É preciso ter clareza que o jogo é diferente e, enquanto essas pessoas devem, sim, ser celebradas por suas conquistas excepcionais, não deixa de ser muito injusto culpabilizar quem não chega lá. 

O contrário também é verdadeiro: nem todo o homem branco cissexual de classe alta vai ganhar no jogo da vida, mas não dá para ficar chorando as cotas derramadas porque o jogo agora ficou um cadinho mais difícil.


Cotas raciais e de gênero são polêmicas porque alguns simplesmente não conseguem - ou não querem - enxergar a bruta vantagem que têm sobre xs outrxs - vantagem que vem das oportunidades de berço, e até muito antes do nascimento:

Breve história do privilégio

Em outras palavras imagens, se a vida fosse uma corrida, ela seria assim:

E a reação que enfrentamos quotidianamente
por apontar essa bruta injustiça é mesmo essa

As metáforas são várias, mas a do video game é particularmente pertinente porque o mundo dos games é sabidamente sexista. A começar pela representação das mulheres nos jogos, de Lara Croft a qualquer coadjuvante boazuda.
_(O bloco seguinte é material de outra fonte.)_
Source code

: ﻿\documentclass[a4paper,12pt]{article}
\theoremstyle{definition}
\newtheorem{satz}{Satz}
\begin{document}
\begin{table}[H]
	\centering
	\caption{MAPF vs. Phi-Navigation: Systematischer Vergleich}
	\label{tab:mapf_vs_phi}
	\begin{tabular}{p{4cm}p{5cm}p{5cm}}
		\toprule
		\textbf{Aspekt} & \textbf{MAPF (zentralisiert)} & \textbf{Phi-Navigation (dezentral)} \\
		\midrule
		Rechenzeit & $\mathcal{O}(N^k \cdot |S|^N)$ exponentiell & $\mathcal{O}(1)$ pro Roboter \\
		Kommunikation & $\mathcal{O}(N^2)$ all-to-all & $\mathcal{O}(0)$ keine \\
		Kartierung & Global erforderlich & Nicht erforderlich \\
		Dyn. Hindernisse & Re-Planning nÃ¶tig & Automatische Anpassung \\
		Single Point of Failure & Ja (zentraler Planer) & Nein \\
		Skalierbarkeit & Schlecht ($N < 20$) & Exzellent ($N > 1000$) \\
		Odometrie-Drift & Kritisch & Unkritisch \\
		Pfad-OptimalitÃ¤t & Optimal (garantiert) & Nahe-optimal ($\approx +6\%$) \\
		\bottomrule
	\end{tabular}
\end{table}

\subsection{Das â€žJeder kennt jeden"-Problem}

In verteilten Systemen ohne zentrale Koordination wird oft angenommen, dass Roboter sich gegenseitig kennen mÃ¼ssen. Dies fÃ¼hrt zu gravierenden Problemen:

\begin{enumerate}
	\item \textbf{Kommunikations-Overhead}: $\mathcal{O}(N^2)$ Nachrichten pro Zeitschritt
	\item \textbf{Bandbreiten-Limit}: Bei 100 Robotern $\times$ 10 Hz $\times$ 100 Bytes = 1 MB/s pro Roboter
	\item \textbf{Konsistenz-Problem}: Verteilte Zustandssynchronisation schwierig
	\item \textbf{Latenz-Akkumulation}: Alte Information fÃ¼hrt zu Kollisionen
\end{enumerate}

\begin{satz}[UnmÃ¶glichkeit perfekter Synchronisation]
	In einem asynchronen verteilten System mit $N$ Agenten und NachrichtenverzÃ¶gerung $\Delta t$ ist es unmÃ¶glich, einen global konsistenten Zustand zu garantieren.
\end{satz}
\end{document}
Na vida real, Anita Sarkeesian, do excelente Feminist Frequency, lançou um projeto para analisar a representação das mulheres nos video games e acabou sendo vítima de uma campanha de ódio massiva, que incluia até um jogo interativo em que jogadores eram encorajados a beat the bitch out (espancar a vadia).
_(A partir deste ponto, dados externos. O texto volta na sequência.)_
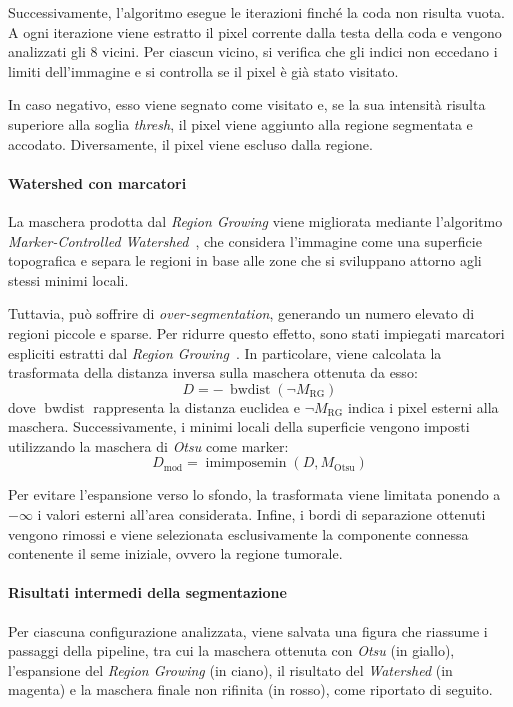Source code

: Successivamente, l’algoritmo esegue le iterazioni finché la coda non risulta vuota. A ogni iterazione viene estratto il pixel corrente dalla testa della coda e vengono analizzati gli 8 vicini. Per ciascun vicino, si verifica che gli indici non eccedano i limiti dell’immagine e si controlla se il pixel è già stato visitato.

In caso negativo, esso viene segnato come visitato e, se la sua intensità risulta superiore alla soglia \textit{thresh}, il pixel viene aggiunto alla regione segmentata e accodato. Diversamente, il pixel viene escluso dalla regione.

\paragraph{Watershed con marcatori}
La maschera prodotta dal \textit{Region Growing} viene migliorata mediante l’algoritmo \textit{Marker-Controlled Watershed}~\cite{vincent1991}, che considera l’immagine come una superficie topografica e separa le regioni in base alle zone che si sviluppano attorno agli stessi minimi locali. 

Tuttavia, può soffrire di \textit{over-segmentation}, generando un numero elevato di regioni piccole e sparse. Per ridurre questo effetto, sono stati impiegati marcatori espliciti estratti dal \textit{Region Growing}~\cite{grau2004}.
In particolare, viene calcolata la trasformata della distanza inversa sulla maschera ottenuta da esso:
\[
D = -\,\operatorname{bwdist}(\neg M_{\text{RG}})
\]
dove $\operatorname{bwdist}$ rappresenta la distanza euclidea e $\neg M_{\text{RG}}$ indica i pixel esterni alla maschera. Successivamente, i minimi locali della superficie vengono imposti utilizzando la maschera di \textit{Otsu} come marker:
\[
D_{\text{mod}} = \operatorname{imimposemin}(D, M_{\text{Otsu}})
\]

Per evitare l’espansione verso lo sfondo, la trasformata viene limitata ponendo a $-\infty$ i valori esterni all'area considerata. Infine, i bordi di separazione ottenuti vengono rimossi e viene selezionata esclusivamente la componente connessa contenente il seme iniziale, ovvero la regione tumorale.

\paragraph{Risultati intermedi della segmentazione}
Per ciascuna configurazione analizzata, viene salvata una figura che riassume i passaggi della pipeline, tra cui la maschera ottenuta con \textit{Otsu} (in giallo), l'espansione del \textit{Region Growing} (in ciano), il risultato del \textit{Watershed} (in magenta) e la maschera finale non rifinita (in rosso), come riportato di seguito.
Ainda mais perturbador - se é que isso é possível - que essa demonstração abertamente misógina em grande escala foi que os perpetradores constantamente se referiam a essa campanha de assédio e abuso como um jogo. - Anita Sarkeesian
Se a vida é um video game, misóginos são heróis. Era o que faltava. Mas antes fosse só no mundo dos games. O caso recente de dois jogadores de futebol americano que estupraram uma garota de 16 anos em Steubenville (que, apesar do nome, é uma cidade real nos Estados Unidos) resultou em condenação, coisa rara - vide o revoltante caso da banda New Hit em solo nacional. Apesar de terem sido julgados e condenados, o tom da mídia foi de comoção por 'essas jovens estrelas do esporte' que tiveram seu futuro 'arruinado':

Uma paródia de 2011 precede o caso e é assustadoramente parecida 
na sua abordagem distorcida do retrato dos criminosos.
Obrigada à Marylin Lima pela indicação dos links

Não é à toa que vítimas de abuso sexual são geralmente reticentes a vir a público: na cultura do estupro - que são todas as culturas -, é preciso muita consciência para se empoderar. Seja na realidade virtual ou na visceral, infelizmente, não é raro que criminosos sejam tidos como heróis e as vítimas compadeçam. O final feliz fica por conta de Anita Sarkeesian, que, apesar de todo o bullying, assédio e ódio, manteve sua campanha e conseguiu angariar um valor 25 vezes maior do que havia pleiteado inicialmente para o seu projeto. Mesmo no nível difícil, Sarkeesian chegou lá.


2 comentários:

  1. A CNN não tem vergonha, não??? Seis minutos - é um tempo enorme na televisão! - deplorando a prisão de dois criminosos! Os jornalistas não leram o que eles fizeram? Como doparam a adolescente, como carregaram a menina inconsciente para várias festas, expondo-a à humilhação pública, como mijaram nela RINDO, como ainda publicizaram seu crime! E tudo porque ela terminou o namoro com um 'amigo' desses caras, que quis se vingar...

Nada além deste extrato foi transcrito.